For all of you interested out there, I hope this was helpful. If you have any questions, please comment!


  1. WOW this was totally amazing. i wish you the best! but i have a burning question, this is the college of my choice and i'm from the caribbean i want to be a executive chef perfecting culinary arts. i am also interested in this science program but i want to know if its for me. thanks in advance

  2. Hello James,
    It is awesome that you are interested in the science program! Whether or not you pursue the Culinary Science program in the future is of course a personal choice but I can give you some insight as to why I chose this program. I also fell in love with this school and could not imagine being anywhere else for my education. Throughout the Associate's program at the CIA, I had some exposure to the science behind food in my classes. I was learning the science behind tempering chocolate and ingredient functionality. Even this brief introduction to the world of Culinary Science sparked my interest and I was hooked. My advice to you would be to attend the CIA for your Associate's and experience as much as you can while you're here. A lot of students change their mind about their future career goals when they arrive here and learn more about all their options. All of our Chefs and Professors are more than happy to work with students both in and outside of class. By experiencing everything the CIA has to offer, your decision may be easier to make about Culinary Science. I know all of us in the program would be more than happy to talk to you about how awesome this program is! I hope this was helpful and good luck!

  3. Hi Kristin,

    My son will be graduating from high school in 2 years and he is very interested in pursuing a career in Culinary Science. He has spoken very highly of wanting to attend CIA and would very much like CIA to be his number one choice. With that being said, I would like to know if the Culinary Science program is a four year degree (Associates/Bachelors) program. While reading the prerequisites for the Bachelor’s Degree program in Culinary Science it’s stating that an “AOS” in Culinary Arts is required before applying. I am concerned because his scholarship is contingent upon him majoring in the science field. Would it be safe to assume that an “AOS” in Culinary Arts is an Associate of Science in Culinary Arts?

    Concerned Parent.

    1. Hi! That's a difficult question to answer without knowing the specifics of the scholarship award and its requirements. CIA Admissions Counselor Chris Costa can discuss your issue and help you address your concerns. You can reach him at or 1-800-CULINARY.

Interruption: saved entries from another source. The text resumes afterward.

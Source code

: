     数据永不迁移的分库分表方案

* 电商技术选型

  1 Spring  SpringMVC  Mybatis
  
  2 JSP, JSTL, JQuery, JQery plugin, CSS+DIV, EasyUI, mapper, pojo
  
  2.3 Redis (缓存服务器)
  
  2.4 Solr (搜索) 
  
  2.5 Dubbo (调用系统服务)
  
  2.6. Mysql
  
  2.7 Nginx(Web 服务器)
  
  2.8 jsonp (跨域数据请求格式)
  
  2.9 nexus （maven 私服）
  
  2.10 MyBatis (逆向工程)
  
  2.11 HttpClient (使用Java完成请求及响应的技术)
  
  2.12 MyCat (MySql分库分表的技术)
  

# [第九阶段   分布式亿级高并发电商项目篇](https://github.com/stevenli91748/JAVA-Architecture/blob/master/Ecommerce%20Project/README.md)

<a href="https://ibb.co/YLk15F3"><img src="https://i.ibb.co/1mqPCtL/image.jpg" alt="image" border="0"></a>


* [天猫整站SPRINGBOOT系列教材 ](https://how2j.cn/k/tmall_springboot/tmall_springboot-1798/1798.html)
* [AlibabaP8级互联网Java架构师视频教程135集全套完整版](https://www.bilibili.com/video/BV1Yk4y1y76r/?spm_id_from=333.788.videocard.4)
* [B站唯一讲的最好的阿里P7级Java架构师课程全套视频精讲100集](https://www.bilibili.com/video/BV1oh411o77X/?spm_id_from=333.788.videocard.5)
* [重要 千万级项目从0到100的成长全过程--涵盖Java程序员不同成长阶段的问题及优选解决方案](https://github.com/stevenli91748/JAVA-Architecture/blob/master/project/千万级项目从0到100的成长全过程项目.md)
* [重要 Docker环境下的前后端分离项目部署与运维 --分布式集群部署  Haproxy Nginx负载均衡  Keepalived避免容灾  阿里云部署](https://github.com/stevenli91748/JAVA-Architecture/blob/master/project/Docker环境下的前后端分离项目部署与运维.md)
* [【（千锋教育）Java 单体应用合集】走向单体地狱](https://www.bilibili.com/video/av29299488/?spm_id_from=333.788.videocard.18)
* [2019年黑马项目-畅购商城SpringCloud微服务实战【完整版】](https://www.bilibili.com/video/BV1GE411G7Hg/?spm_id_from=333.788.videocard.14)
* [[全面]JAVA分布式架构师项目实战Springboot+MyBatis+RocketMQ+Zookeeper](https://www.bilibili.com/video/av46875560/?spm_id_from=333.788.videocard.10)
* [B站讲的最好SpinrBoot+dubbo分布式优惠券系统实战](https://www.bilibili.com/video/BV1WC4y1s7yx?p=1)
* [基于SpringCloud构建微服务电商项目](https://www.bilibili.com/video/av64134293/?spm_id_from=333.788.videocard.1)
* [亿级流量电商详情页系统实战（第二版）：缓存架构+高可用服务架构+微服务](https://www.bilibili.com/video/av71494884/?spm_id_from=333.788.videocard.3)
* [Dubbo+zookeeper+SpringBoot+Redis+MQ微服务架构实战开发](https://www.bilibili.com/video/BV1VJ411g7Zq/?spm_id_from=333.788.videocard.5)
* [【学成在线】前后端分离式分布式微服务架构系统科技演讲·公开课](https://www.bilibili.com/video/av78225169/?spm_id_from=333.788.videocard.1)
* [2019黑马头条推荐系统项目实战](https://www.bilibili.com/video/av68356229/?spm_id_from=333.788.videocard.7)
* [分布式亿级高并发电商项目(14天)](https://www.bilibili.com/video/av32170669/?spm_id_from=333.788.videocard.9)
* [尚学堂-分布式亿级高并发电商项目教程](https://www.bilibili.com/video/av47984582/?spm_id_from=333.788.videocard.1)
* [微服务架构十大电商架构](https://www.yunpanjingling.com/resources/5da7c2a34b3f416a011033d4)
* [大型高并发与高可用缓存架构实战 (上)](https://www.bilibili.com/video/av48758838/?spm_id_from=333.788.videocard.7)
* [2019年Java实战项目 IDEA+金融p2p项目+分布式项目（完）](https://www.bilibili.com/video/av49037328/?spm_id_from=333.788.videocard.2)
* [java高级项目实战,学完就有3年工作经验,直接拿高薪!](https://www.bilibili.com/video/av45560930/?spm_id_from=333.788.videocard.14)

  4. What are the job prospects for the new degree program? You will be saddled with about 100k student loan debt when you are finished. Same as a lawyer. Is that realistic for a you g Chef making 30-40k?

    1. Hello! You may want to follow Kristin as she continues to blog about her experiences as a CIA alumna. She'll talk about searching for jobs and handling the realities of life after college. Check out her first post as a graduate here:

  5. Hi Kristin! Loved your post! I really want to know if this course is for me or not, as honestly, I love the sound of this course, and I wish to pursue my career as a kitchen chef, maybe one day becoming a chef/owner of a great restaurant! :) Can you give some advice on this?